La poliomielite è una grave malattia infettiva a carico del sistema nervoso centrale che colpisce soprattutto i neuroni motori del midollo spinale. È conosciuta fin dal 1789, quando venne descritta per la prima volta da un medico inglese.

Sintomi iniziali della malattia sono febbre, stanchezza, vomito, irrigidimento del collo e dolori agli arti.

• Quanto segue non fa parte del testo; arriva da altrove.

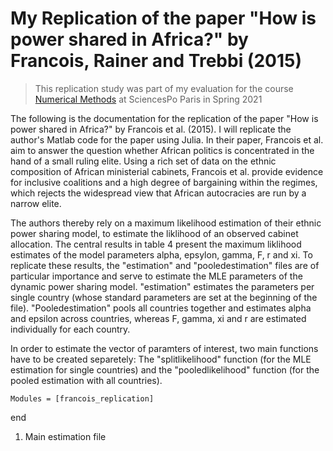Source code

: # My Replication of the paper "How is power shared in Africa?" by Francois, Rainer and Trebbi (2015)

> This replication study was part of my evaluation for the course [Numerical Methods](https://floswald.github.io/NumericalMethods/) at SciencesPo Paris in Spring 2021

The following is the documentation for the replication of the paper "How is power shared in Africa?" by Francois et al. (2015). I will replicate the author's Matlab code for the paper using Julia. 
In their paper, Francois et al. aim to answer the question whether African politics is concentrated in the hand of a small ruling elite. 
Using a rich set of data on the ethnic composition of African ministerial cabinets, Francois et al. provide evidence for inclusive coalitions and a high degree of bargaining within the regimes, which rejects the widespread view that African autocracies are run by a narrow elite. 

The authors thereby rely on a maximum likelihood estimation of their ethnic power sharing model, to estimate the liklihood of an observed cabinet allocation. The central results in table 4 present the maximum liklihood estimates of the model parameters alpha, epsylon, gamma, F, r and xi. 
To replicate these results, the "estimation" and "pooledestimation" files are of particular importance and serve to estimate the MLE parameters of the dynamic power sharing model. 
"estimation" estimates the parameters per single country (whose standard parameters are set at the beginning of the file). "Pooledestimation" pools all countries together and estimates alpha and epsilon across countries, whereas F, gamma, xi and r are estimated individually for each country. 

In order to estimate the vector of paramters of interest, two main functions have to be created separetely: The "splitlikelihood" function (for the MLE estimation for single countries) and the "pooledlikelihood" function (for the pooled estimation with all countries). 


```@autodocs
Modules = [francois_replication]
```


end



1. Main estimation file 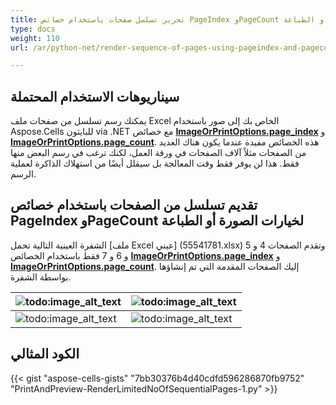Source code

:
 ```yaml
---
title: تحرير تسلسل صفحات باستخدام خصائص PageIndex وPageCount لخيارات الصورة أو الطباعة
type: docs
weight: 110
url: /ar/python-net/render-sequence-of-pages-using-pageindex-and-pagecount-properties-of-imageorprintoptions/

---
```


## **سيناريوهات الاستخدام المحتملة**

يمكنك رسم تسلسل من صفحات ملف Excel الخاص بك إلى صور باستخدام Aspose.Cells للبايثون via .NET مع خصائص [**ImageOrPrintOptions.page_index**](https://reference.aspose.com/cells/python-net/aspose.cells.rendering/imageorprintoptions/page_index) و [**ImageOrPrintOptions.page_count**](https://reference.aspose.com/cells/python-net/aspose.cells.rendering/imageorprintoptions/page_count). هذه الخصائص مفيدة عندما يكون هناك العديد من الصفحات مثلاً آلاف الصفحات في ورقة العمل، لكنك ترغب في رسم البعض منها فقط. هذا لن يوفر فقط وقت المعالجة بل سيقلل أيضًا من استهلاك الذاكرة لعملية الرسم.

## **تقديم تسلسل من الصفحات باستخدام خصائص PageIndex وPageCount لخيارات الصورة أو الطباعة**

الشفرة العينية التالية تحمل [ملف Excel عيني] (55541781.xlsx) وتقدم الصفحات 4 و 5 و 6 و 7 فقط باستخدام الخصائص [**ImageOrPrintOptions.page_index**](https://reference.aspose.com/cells/python-net/aspose.cells.rendering/imageorprintoptions/page_index) و [**ImageOrPrintOptions.page_count**](https://reference.aspose.com/cells/python-net/aspose.cells.rendering/imageorprintoptions/page_count). إليك الصفحات المقدمة التي تم إنشاؤها بواسطة الشفرة.

|![todo:image_alt_text](1)|![todo:image_alt_text](2)|
| :- | :- |
|![todo:image_alt_text](3)|![todo:image_alt_text](4)|

## **الكود المثالي**

{{< gist "aspose-cells-gists" "7bb30376b4d40cdfd596286870fb9752" "PrintAndPreview-RenderLimitedNoOfSequentialPages-1.py" >}}
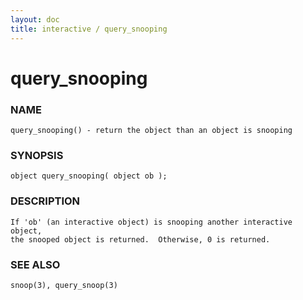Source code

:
 ```yaml
---
layout: doc
title: interactive / query_snooping
---
```

# query_snooping

### NAME

    query_snooping() - return the object than an object is snooping

### SYNOPSIS

    object query_snooping( object ob );

### DESCRIPTION

    If 'ob' (an interactive object) is snooping another interactive object,
    the snooped object is returned.  Otherwise, 0 is returned.

### SEE ALSO

    snoop(3), query_snoop(3)

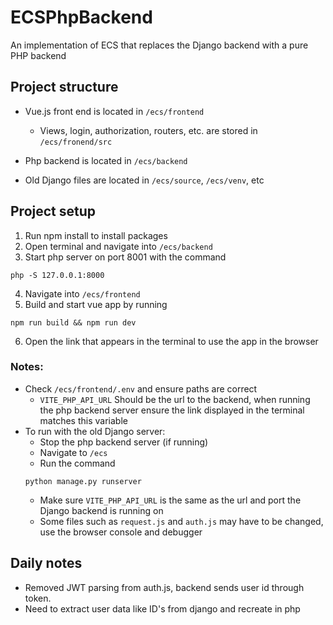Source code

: # ECSPhpBackend
An implementation of ECS that replaces the Django backend with a pure PHP backend

## Project structure
- Vue.js front end is located in `/ecs/frontend`
  - Views, login, authorization, routers, etc. are stored in `/ecs/fronend/src`

- Php backend is located in `/ecs/backend`

- Old Django files are located in `/ecs/source`, `/ecs/venv`, etc

## Project setup
1) Run npm install to install packages
2) Open terminal and navigate into `/ecs/backend`
3) Start php server on port 8001 with the command 
```
php -S 127.0.0.1:8000
``` 
4) Navigate into `/ecs/frontend`
5) Build and start vue app by running
```
npm run build && npm run dev
```
6) Open the link that appears in the terminal to use the app in the browser

### Notes:
- Check `/ecs/frontend/.env` and ensure paths are correct
    - `VITE_PHP_API_URL` Should be the url to the backend, when running the php backend server ensure the link displayed in the terminal matches this variable
- To run with the old Django server:
    - Stop the php backend server (if running)
    - Navigate to `/ecs`
    - Run the command
    ```
    python manage.py runserver
    ```
    - Make sure `VITE_PHP_API_URL` is the same as the url and port the Django backend is running on
    - Some files such as `request.js` and `auth.js` may have to be changed, use the browser console and debugger

## Daily notes
+ Removed JWT parsing from auth.js, backend sends user id through token.
+ Need to extract user data like ID's from django and recreate in php
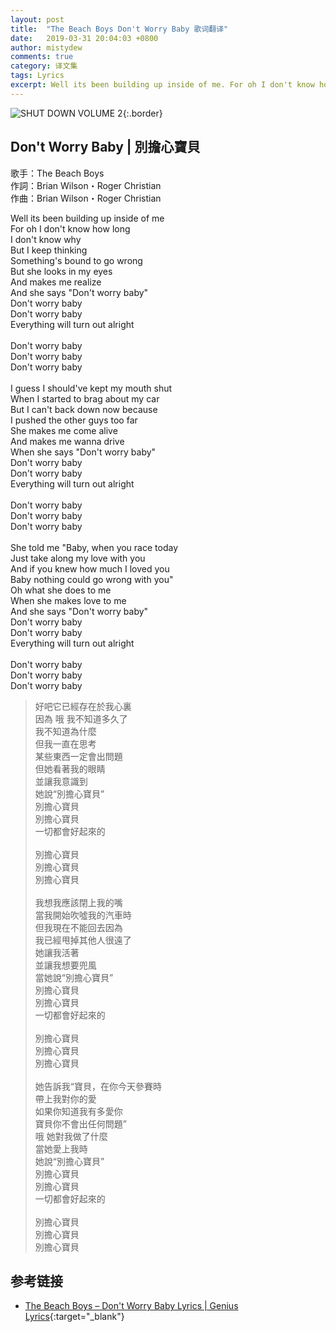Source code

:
 ```yaml
---
layout: post
title:  "The Beach Boys Don't Worry Baby 歌词翻译"
date:   2019-03-31 20:04:03 +0800
author: mistydew
comments: true
category: 译文集
tags: Lyrics
excerpt: Well its been building up inside of me. For oh I don't know how long. I don't know why. But I keep thinking. Something's bound to go wrong.
---
```

![SHUT DOWN VOLUME 2](https://mistydew.github.io/assets/images/cover/misc/SHUT%20DOWN%20VOLUME%202.jpg){:.border}

## Don't Worry Baby | 別擔心寶貝

歌手：The Beach Boys<br>
作詞：Brian Wilson・Roger Christian<br>
作曲：Brian Wilson・Roger Christian

<div class="lyric-original">
<p>
Well its been building up inside of me<br>
For oh I don't know how long<br>
I don't know why<br>
But I keep thinking<br>
Something's bound to go wrong<br>
But she looks in my eyes<br>
And makes me realize<br>
And she says "Don't worry baby"<br>
Don't worry baby<br>
Don't worry baby<br>
Everything will turn out alright<br>
<br>
Don't worry baby<br>
Don't worry baby<br>
Don't worry baby<br>
<br>
I guess I should've kept my mouth shut<br>
When I started to brag about my car<br>
But I can't back down now because<br>
I pushed the other guys too far<br>
She makes me come alive<br>
And makes me wanna drive<br>
When she says "Don't worry baby"<br>
Don't worry baby<br>
Don't worry baby<br>
Everything will turn out alright<br>
<br>
Don't worry baby<br>
Don't worry baby<br>
Don't worry baby<br>
<br>
She told me "Baby, when you race today<br>
Just take along my love with you<br>
And if you knew how much I loved you<br>
Baby nothing could go wrong with you"<br>
Oh what she does to me<br>
When she makes love to me<br>
And she says "Don't worry baby"<br>
Don't worry baby<br>
Don't worry baby<br>
Everything will turn out alright<br>
<br>
Don't worry baby<br>
Don't worry baby<br>
Don't worry baby
</p>
</div>

<div class="lyric-translation">
<blockquote>
好吧它已經存在於我心裏<br>
因為 哦 我不知道多久了<br>
我不知道為什麼<br>
但我一直在思考<br>
某些東西一定會出問題<br>
但她看著我的眼睛<br>
並讓我意識到<br>
她說“別擔心寶貝”<br>
別擔心寶貝<br>
別擔心寶貝<br>
一切都會好起來的<br>
<br>
別擔心寶貝<br>
別擔心寶貝<br>
別擔心寶貝<br>
<br>
我想我應該閉上我的嘴<br>
當我開始吹噓我的汽車時<br>
但我現在不能回去因為<br>
我已經甩掉其他人很遠了<br>
她讓我活著<br>
並讓我想要兜風<br>
當她說“別擔心寶貝”<br>
別擔心寶貝<br>
別擔心寶貝<br>
一切都會好起來的<br>
<br>
別擔心寶貝<br>
別擔心寶貝<br>
別擔心寶貝<br>
<br>
她告訴我“寶貝，在你今天參賽時<br>
帶上我對你的愛<br>
如果你知道我有多愛你<br>
寶貝你不會出任何問題”<br>
哦 她對我做了什麼<br>
當她愛上我時<br>
她說“別擔心寶貝”<br>
別擔心寶貝<br>
別擔心寶貝<br>
一切都會好起來的<br>
<br>
別擔心寶貝<br>
別擔心寶貝<br>
別擔心寶貝
</blockquote>
</div>

## 参考链接

* [The Beach Boys – Don't Worry Baby Lyrics \| Genius Lyrics](https://genius.com/The-beach-boys-dont-worry-baby-lyrics){:target="_blank"}
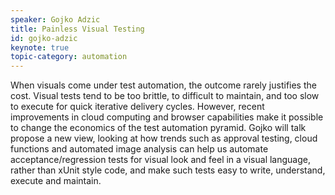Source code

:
 ```yaml
---
speaker: Gojko Adzic
title: Painless Visual Testing
id: gojko-adzic
keynote: true
topic-category: automation
---
```


<!--<a href="http://www.slideshare.net/Kevlin/the-error-of-our-ways">[Slides]</a>-->

When visuals come under test automation, the outcome rarely justifies
the cost. Visual tests tend to be too brittle, to difficult to
maintain, and too slow to execute for quick iterative delivery cycles.
However, recent improvements in cloud computing and browser
capabilities make it possible to change the economics of the test
automation pyramid. Gojko will talk propose a new view, looking at how
trends such as approval testing, cloud functions and automated image
analysis can help us automate acceptance/regression tests for visual
look and feel in a visual language, rather than xUnit style code, and
make such tests easy to write, understand, execute and maintain.
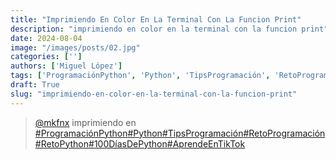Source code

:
 ```yaml
---
title: "Imprimiendo En Color En La Terminal Con La Funcion Print"
description: "imprimiendo en color en la terminal con la funcion print"
date: 2024-08-04
image: "/images/posts/02.jpg"
categories: ['']
authors: ['Miguel López']
tags: ['ProgramaciónPython', 'Python', 'TipsProgramación', 'RetoProgramación', 'RetoPython', '100DíasDePython', 'AprendeEnTikTok']
draft: True
slug: "imprimiendo-en-color-en-la-terminal-con-la-funcion-print"
---
```


<blockquote class="tiktok-embed" cite="{https://www.tiktok.com/@mkfnx/video/7260317334231977221}" data-video-id="7260317334231977221" style="max-width: 605px;min-width: 325px;" > <section> <a target="_blank" title="@mkfnx" href="https://www.tiktok.com/@mkfnx?refer=embed">@mkfnx</a> imprimiendo en  </section> <a title="ProgramaciónPython" target="_blank" href="https://www.tiktok.com/tag/ProgramaciónPython?refer=embed">#ProgramaciónPython</a><a title="Python" target="_blank" href="https://www.tiktok.com/tag/Python?refer=embed">#Python</a><a title="TipsProgramación" target="_blank" href="https://www.tiktok.com/tag/TipsProgramación?refer=embed">#TipsProgramación</a><a title="RetoProgramación" target="_blank" href="https://www.tiktok.com/tag/RetoProgramación?refer=embed">#RetoProgramación</a><a title="RetoPython" target="_blank" href="https://www.tiktok.com/tag/RetoPython?refer=embed">#RetoPython</a><a title="100DíasDePython" target="_blank" href="https://www.tiktok.com/tag/100DíasDePython?refer=embed">#100DíasDePython</a><a title="AprendeEnTikTok" target="_blank" href="https://www.tiktok.com/tag/AprendeEnTikTok?refer=embed">#AprendeEnTikTok</a> </blockquote> <script async src="https://www.tiktok.com/embed.js"></script>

Una minima parte delle infezioni, circa una su duecento secondo i dati OMS (Organizzazione Mondiale della Sanità), porta a una paralisi irreversibile, mentre il 5-10% dei malati muore a causa della paralisi dei muscoli dell’apparato respiratorio. La polio colpisce soprattutto i bambini al di sotto dei cinque anni di età. Il contagio avviene per via oro-fecale, attraverso l’ingestione di acqua o cibi contaminati o tramite la saliva e le goccioline emesse con i colpi di tosse e gli starnuti da soggetti ammalati o portatori sani. 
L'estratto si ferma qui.